Sono alla ricerca dei nostri comuni progenitori.
Unico indizio: l’oblio.
Duemila anni fa Yeshua di Natzret sembra non aver lasciato impronta.
Ancora oggi gli negano il permesso di soggiorno.

In nome della civiltà cristiana.

Zitto. Solo il silenzio cura i difetti della parola.

“Ma noi, scappando dai luoghi degli schiavi a mezzogiorno,
uomini liberi,  siamo approdati in Sardegna (terra di confino e pena).
Semi di vita e fiori di campo, accolti in aride zolle.
Sopravviviamo senza permesso, relegati  ad metalla.
Ferro vecchio e scarti. “

(…nella produzione in serie
l’errore della macchina
ridà unicità al pezzo.)

“Usiamo,  senza affezionarci alle cose. Ce ne fanno una colpa.
Rifiutati, accumuliamo rifiuti su rifiuti.
Abitiamo senza abituarci ai luoghi:
la condizione migliore per  coglierne l’eccezionalità.”

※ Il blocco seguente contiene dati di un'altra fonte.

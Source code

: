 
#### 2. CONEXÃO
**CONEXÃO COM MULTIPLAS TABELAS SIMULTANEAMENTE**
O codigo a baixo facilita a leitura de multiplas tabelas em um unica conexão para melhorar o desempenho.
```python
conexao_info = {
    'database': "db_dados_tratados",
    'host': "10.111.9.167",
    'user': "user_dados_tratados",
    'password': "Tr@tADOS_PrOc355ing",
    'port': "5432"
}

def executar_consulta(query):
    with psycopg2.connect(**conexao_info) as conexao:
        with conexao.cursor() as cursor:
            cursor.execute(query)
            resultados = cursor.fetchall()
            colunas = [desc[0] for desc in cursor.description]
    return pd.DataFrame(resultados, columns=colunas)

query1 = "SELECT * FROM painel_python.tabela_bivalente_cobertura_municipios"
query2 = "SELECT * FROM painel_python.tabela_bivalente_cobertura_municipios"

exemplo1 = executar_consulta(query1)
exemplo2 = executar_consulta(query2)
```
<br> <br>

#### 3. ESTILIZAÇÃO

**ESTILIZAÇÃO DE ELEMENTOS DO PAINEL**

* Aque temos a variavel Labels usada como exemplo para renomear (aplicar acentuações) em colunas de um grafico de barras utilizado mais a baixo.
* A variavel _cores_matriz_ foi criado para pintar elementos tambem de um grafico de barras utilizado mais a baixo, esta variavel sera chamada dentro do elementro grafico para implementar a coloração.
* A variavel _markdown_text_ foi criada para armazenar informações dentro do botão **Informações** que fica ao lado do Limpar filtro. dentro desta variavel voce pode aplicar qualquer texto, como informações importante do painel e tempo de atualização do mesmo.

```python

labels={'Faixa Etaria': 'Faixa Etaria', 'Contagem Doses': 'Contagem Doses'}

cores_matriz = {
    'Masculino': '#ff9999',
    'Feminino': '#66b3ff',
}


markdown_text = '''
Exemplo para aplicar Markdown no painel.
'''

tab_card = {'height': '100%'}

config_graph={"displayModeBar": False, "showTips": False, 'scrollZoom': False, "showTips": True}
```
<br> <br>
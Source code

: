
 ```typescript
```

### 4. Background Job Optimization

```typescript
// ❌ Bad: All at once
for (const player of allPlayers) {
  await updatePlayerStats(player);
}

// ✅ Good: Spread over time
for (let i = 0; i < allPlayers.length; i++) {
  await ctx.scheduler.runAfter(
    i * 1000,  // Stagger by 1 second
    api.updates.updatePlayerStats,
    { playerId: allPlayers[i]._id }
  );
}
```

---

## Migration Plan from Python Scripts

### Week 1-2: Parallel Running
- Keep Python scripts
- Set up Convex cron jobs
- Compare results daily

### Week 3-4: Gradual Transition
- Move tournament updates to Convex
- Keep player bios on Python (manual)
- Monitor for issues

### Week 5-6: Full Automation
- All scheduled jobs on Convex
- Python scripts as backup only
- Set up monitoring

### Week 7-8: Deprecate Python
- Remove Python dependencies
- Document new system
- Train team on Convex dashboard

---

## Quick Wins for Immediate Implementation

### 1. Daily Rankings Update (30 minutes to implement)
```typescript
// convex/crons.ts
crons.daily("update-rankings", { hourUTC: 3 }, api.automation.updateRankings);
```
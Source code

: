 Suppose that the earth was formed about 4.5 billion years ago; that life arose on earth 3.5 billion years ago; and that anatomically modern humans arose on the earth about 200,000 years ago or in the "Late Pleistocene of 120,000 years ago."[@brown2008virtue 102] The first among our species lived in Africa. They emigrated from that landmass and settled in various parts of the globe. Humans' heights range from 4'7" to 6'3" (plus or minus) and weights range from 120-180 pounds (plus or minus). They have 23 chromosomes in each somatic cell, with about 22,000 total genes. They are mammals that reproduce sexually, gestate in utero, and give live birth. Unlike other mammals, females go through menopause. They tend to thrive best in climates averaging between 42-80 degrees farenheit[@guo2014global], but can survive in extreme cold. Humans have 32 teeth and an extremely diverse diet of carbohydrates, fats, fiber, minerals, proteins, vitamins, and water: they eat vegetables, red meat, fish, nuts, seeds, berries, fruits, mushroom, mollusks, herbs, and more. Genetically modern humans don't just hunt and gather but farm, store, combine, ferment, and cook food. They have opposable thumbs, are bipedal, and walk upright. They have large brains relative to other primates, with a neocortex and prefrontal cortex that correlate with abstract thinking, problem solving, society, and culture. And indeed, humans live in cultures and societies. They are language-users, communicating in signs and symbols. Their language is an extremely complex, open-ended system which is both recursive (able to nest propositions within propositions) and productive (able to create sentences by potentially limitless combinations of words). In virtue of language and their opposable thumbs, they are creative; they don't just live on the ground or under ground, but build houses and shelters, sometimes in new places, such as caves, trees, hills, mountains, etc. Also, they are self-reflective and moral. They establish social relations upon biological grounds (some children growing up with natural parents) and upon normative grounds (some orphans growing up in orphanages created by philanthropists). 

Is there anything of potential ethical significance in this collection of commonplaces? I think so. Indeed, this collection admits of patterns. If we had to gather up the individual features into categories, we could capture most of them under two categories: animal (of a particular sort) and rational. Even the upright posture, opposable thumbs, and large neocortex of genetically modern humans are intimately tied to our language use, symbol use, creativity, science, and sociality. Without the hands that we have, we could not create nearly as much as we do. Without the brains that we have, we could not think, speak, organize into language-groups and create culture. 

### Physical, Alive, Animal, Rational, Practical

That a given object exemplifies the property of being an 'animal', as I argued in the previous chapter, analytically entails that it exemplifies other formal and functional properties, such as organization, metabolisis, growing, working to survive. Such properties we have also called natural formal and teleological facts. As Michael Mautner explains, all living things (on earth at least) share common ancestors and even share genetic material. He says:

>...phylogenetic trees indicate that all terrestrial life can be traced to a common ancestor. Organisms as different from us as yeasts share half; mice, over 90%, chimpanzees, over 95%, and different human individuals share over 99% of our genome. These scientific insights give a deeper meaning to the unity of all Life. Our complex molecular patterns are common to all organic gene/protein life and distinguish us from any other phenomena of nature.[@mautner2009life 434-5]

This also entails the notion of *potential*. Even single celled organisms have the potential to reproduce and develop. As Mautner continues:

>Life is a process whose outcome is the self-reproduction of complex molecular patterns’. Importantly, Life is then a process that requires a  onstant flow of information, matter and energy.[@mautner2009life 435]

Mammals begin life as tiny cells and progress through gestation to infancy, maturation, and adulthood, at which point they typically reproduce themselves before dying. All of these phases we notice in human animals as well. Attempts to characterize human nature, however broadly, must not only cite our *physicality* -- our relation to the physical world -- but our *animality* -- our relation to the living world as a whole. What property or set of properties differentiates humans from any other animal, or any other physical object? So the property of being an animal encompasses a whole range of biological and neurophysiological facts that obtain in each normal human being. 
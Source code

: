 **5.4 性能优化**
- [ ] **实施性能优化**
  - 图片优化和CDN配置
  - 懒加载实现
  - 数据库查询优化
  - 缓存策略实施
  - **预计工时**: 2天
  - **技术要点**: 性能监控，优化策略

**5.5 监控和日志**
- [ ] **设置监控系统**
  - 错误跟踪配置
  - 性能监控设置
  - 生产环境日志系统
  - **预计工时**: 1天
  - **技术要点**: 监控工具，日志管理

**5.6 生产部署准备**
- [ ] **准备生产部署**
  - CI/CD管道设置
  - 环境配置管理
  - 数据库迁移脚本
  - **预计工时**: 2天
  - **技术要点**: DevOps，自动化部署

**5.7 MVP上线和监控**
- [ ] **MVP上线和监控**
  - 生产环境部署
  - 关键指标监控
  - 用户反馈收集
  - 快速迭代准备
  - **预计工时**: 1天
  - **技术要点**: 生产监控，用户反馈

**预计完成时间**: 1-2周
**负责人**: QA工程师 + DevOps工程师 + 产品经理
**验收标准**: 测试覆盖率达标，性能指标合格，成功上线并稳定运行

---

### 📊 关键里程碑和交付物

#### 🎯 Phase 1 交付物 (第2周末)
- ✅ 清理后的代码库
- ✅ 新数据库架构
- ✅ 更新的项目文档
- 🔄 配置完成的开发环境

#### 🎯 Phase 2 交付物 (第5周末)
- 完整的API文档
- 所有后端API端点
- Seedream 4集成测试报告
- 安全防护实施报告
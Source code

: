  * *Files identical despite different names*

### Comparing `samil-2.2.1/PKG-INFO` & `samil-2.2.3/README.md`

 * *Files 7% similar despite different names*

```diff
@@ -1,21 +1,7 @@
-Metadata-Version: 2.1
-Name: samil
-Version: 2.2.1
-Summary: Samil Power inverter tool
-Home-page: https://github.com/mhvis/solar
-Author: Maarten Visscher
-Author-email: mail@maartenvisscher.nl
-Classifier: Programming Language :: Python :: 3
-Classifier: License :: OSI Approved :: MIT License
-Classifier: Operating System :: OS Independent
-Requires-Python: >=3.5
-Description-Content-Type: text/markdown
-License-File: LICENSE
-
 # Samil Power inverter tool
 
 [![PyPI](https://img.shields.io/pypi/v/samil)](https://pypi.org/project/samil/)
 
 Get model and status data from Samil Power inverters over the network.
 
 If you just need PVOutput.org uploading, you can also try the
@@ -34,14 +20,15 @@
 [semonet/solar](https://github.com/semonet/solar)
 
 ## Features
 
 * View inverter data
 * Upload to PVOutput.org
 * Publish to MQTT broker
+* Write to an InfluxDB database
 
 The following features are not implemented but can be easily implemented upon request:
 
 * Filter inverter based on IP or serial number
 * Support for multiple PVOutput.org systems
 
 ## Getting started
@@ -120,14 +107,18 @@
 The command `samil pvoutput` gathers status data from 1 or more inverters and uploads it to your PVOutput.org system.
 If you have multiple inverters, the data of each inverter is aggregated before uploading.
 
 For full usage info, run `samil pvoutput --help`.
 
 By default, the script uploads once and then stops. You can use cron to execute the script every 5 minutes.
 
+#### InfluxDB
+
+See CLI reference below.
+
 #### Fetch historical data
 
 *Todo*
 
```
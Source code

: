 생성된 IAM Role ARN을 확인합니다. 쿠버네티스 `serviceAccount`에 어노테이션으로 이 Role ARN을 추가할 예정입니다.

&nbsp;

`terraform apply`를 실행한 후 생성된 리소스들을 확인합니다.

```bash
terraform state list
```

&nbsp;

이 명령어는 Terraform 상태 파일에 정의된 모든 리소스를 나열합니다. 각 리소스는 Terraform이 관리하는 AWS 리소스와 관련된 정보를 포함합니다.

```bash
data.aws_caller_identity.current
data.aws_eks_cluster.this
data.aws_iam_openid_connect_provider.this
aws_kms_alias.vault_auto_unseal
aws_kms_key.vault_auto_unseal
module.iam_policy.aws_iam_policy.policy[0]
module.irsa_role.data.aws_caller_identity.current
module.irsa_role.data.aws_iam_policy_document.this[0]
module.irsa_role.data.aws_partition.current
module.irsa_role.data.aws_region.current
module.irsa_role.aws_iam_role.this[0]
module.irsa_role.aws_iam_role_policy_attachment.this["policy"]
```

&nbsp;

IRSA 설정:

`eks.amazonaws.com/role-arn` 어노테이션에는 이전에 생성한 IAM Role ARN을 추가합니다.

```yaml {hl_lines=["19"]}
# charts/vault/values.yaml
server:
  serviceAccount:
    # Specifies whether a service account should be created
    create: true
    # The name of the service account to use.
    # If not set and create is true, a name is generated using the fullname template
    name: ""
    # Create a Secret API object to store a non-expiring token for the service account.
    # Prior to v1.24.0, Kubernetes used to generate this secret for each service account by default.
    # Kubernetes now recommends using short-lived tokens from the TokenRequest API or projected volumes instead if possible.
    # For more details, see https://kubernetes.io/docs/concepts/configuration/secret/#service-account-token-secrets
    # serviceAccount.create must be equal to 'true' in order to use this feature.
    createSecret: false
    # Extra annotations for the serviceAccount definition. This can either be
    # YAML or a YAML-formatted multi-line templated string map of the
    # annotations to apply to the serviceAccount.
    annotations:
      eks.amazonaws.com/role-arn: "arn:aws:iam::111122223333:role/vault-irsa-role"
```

Scintille che si mischiano alle stelle,
effimero ed immortale si confondono,
si ritorna bambini sotto il cielo più scuro.

“…se non diventerete di nuovo bambini…”

Oltre la luna,
la conquista dell’universo è possibile solo ai piccoli, i più vicini alla terra.

E la povertà è il miglior mezzo di trasporto.

“Se non siete poveri cercate  l’amicizia dei poveri. E chiedete loro un passaggio. “

Nel mio mondo non esistono clandestini.
D’altronde non so neanch’io se e quando ho pagato il biglietto.
Vivo in un continuo dejà –vu.
Struggendomi per nostalgia del domani.